Feições geológicas no subsolo do centro de São Paulo indicam que houve um terremoto de grande magnitude há pelo menos 2,5 milhões de anos – bem pouco tempo do ponto de vista geológico. Um trabalho recente, publicado por pesquisadores da Universidade de São Paulo (USP) e da Universidade Federal do ABC (UFABC), é o primeiro a documentar registros de abalos sísmicos de magnitude tão alta na região. Os tremores podem ter sido causados pela queda de um meteorito ou por atividade tectônica.
Publicado na revista Sedimentary Geology, o estudo revela que pelo menos um grande terremoto ocorreu na região, alcançando magnitude de, no mínimo, 6 graus na escala Richter – o que seria suficiente para destruir boa parte do centro da cidade se ocorresse nos dias de hoje.
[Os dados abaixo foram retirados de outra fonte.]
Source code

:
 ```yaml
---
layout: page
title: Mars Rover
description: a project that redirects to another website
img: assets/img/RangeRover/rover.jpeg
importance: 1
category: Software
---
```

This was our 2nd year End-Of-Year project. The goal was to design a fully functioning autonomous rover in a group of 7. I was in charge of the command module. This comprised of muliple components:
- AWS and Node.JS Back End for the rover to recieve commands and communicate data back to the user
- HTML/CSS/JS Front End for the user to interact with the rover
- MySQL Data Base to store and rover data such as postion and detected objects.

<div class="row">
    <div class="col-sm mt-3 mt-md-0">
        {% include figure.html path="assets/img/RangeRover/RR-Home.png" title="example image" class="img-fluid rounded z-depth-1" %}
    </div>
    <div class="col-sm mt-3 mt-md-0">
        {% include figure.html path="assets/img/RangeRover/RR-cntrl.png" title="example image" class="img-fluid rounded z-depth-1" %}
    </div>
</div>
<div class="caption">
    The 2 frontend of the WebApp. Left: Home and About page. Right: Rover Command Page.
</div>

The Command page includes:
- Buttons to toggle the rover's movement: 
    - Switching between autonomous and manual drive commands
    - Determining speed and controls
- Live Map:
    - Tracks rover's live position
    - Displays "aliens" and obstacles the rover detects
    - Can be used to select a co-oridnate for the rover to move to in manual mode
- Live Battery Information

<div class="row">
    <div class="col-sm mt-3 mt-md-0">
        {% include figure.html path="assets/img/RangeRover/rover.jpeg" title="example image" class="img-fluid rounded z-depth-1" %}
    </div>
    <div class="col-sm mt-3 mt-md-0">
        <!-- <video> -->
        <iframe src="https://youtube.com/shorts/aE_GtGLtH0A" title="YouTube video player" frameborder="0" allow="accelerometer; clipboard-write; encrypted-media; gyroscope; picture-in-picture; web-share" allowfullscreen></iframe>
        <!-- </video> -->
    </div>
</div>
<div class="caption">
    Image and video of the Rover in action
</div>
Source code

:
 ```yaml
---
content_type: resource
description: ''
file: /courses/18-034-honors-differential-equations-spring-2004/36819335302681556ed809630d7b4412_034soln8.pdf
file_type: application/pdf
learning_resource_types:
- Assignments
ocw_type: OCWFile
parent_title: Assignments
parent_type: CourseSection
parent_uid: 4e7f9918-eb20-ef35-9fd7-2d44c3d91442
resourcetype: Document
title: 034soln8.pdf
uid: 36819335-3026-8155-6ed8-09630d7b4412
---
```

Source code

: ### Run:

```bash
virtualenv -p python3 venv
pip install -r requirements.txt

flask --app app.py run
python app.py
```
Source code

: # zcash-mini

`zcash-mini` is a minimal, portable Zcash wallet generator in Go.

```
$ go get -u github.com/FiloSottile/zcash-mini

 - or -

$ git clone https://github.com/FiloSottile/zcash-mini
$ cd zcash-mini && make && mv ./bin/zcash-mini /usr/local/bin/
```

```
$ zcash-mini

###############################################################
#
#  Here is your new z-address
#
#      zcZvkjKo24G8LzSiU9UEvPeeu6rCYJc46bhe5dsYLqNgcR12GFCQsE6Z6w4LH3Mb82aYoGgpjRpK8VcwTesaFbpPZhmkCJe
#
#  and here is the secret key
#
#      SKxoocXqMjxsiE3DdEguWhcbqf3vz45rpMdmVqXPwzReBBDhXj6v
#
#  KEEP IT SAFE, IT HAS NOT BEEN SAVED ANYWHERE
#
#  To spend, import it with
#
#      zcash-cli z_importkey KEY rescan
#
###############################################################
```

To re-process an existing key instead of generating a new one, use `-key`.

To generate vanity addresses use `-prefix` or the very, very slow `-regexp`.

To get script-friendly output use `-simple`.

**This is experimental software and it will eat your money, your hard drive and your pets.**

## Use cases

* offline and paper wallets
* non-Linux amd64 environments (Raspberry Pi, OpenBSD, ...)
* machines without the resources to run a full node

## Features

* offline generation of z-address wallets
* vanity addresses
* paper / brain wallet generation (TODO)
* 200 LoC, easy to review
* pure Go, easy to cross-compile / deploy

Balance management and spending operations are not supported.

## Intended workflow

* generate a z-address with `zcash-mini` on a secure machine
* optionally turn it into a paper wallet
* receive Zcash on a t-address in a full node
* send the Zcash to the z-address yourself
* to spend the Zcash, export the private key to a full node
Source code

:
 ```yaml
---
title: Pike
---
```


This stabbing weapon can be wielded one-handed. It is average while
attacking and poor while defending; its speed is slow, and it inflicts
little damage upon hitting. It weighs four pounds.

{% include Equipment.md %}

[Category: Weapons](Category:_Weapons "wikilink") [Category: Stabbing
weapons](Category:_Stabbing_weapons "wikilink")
O abalo sísmico que deixou mais de 2 mil mortos no Marrocos, em setembro de 2023, era de 6,8 nessa mesma escala. Os pesquisadores não sabem exatamente o que pode ter causado terremoto tão intenso na capital paulista, mas uma das principais suspeitas é de que tenha sido provocado pela queda de um meteorito.
De fato, existe uma cratera na parte sul da cidade, a cerca de 40 quilômetros do centro, com 3,6 quilômetros de diâmetro e 450 metros de profundidade, a Cratera Colônia, que passou muito tempo despercebida. Ela está coberta por sedimentos que formam uma planície.
Os bairros de Colônia e Vargem Grande foram erguidos na região. Apenas na década de 1960 imagens aéreas e de satélite revelaram a cratera. Pela análise das bordas e dos sedimentos do fundo de grande buraco, é possível dizer que ele foi causada pela queda de um meteorito.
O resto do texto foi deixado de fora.